Somewhere along the way, though, Yang hit a ceiling. By the time February rolled around, emails to supporters were starting to sound the campaign’s death knell. Fundraising was drying up and his polling wasn’t getting beyond low single digits.

The Iowa caucus dealt a serious blow. Yang got 5.2 percent in first alignment votes, a respectable showing, but not enough to be viable in most precincts. He then lost most of his caucus goers in the final alignment, and emerged from the fray in sixth place, with zero delegates to show for more than two years of campaigning.

What’s Next?

Despite Yang’s improbable rise and passionate supporters, he’s all but certain to come up short in New Hampshire on Tuesday. He’ll likely suspend his bid for the White House in due course. Yang started scaling down his campaign after the poor showing in Iowa, firing his national political and policy directors, among more than a hundred other staffers.

The question then becomes: What does the future hold for Andrew Yang? Many have speculated a run for lower office in New York, whether that’s a local or state office, a congressional seat, or even the governorship.

Yang’s run has undoubtedly positioned him well for a run for lower office.

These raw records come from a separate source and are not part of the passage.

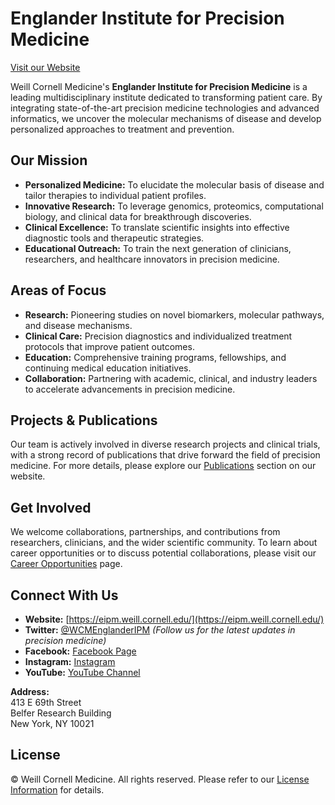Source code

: # Englander Institute for Precision Medicine

[Visit our Website](https://eipm.weill.cornell.edu/)

Weill Cornell Medicine's **Englander Institute for Precision Medicine** is a leading multidisciplinary institute dedicated to transforming patient care. By integrating state-of-the-art precision medicine technologies and advanced informatics, we uncover the molecular mechanisms of disease and develop personalized approaches to treatment and prevention.

## Our Mission

- **Personalized Medicine:** To elucidate the molecular basis of disease and tailor therapies to individual patient profiles.
- **Innovative Research:** To leverage genomics, proteomics, computational biology, and clinical data for breakthrough discoveries.
- **Clinical Excellence:** To translate scientific insights into effective diagnostic tools and therapeutic strategies.
- **Educational Outreach:** To train the next generation of clinicians, researchers, and healthcare innovators in precision medicine.

## Areas of Focus

- **Research:** Pioneering studies on novel biomarkers, molecular pathways, and disease mechanisms.
- **Clinical Care:** Precision diagnostics and individualized treatment protocols that improve patient outcomes.
- **Education:** Comprehensive training programs, fellowships, and continuing medical education initiatives.
- **Collaboration:** Partnering with academic, clinical, and industry leaders to accelerate advancements in precision medicine.

## Projects & Publications

Our team is actively involved in diverse research projects and clinical trials, with a strong record of publications that drive forward the field of precision medicine. For more details, please explore our [Publications](https://eipm.weill.cornell.edu/) section on our website.

## Get Involved

We welcome collaborations, partnerships, and contributions from researchers, clinicians, and the wider scientific community. To learn about career opportunities or to discuss potential collaborations, please visit our [Career Opportunities](https://eipm.weill.cornell.edu/about-us/career-opportunities) page.

## Connect With Us

- **Website:** [https://eipm.weill.cornell.edu/](https://eipm.weill.cornell.edu/)
- **Twitter:** [@WCMEnglanderIPM](https://twitter.com/WCMEnglanderIPM) *(Follow us for the latest updates in precision medicine)*
- **Facebook:** [Facebook Page](https://www.facebook.com/engIPM)
- **Instagram:** [Instagram](https://www.instagram.com/englanderipm/)
- **YouTube:** [YouTube Channel](https://www.youtube.com/@englanderinstituteforpreci4477)

**Address:**  
413 E 69th Street  
Belfer Research Building  
New York, NY 10021

## License

© Weill Cornell Medicine. All rights reserved. Please refer to our [License Information](https://weill.cornell.edu) for details.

He now wields the ability to fundraise off of a massive nationwide fanbase, and he has more than 80 percent national name recognition, on par with Pete Buttigieg and a cut above Amy Klobuchar. His presidential run has even spurred a broader pro-UBI political movement that has spawned its own congressional candidates.

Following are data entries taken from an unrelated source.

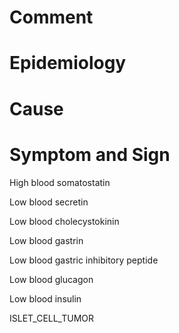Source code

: # Comment

# Epidemiology

# Cause

# Symptom and Sign

High blood somatostatin

Low blood secretin

Low blood cholecystokinin

Low blood gastrin

Low blood gastric inhibitory peptide

Low blood glucagon

Low blood insulin

ISLET_CELL_TUMOR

But it seems that Yang is “White House or bust.” Rolling Stone reported Friday that Yang has been telling staffers that a strong performance in New Hampshire, which he defined as 14 or 15 percent, would lay the groundwork to “run this back again in four years.”

Without additional political experience between now and then, it’s hard to see a 2024 presidential run being much more successful than this one. Then again, it wouldn’t be the first time Andrew Yang confounded expectations.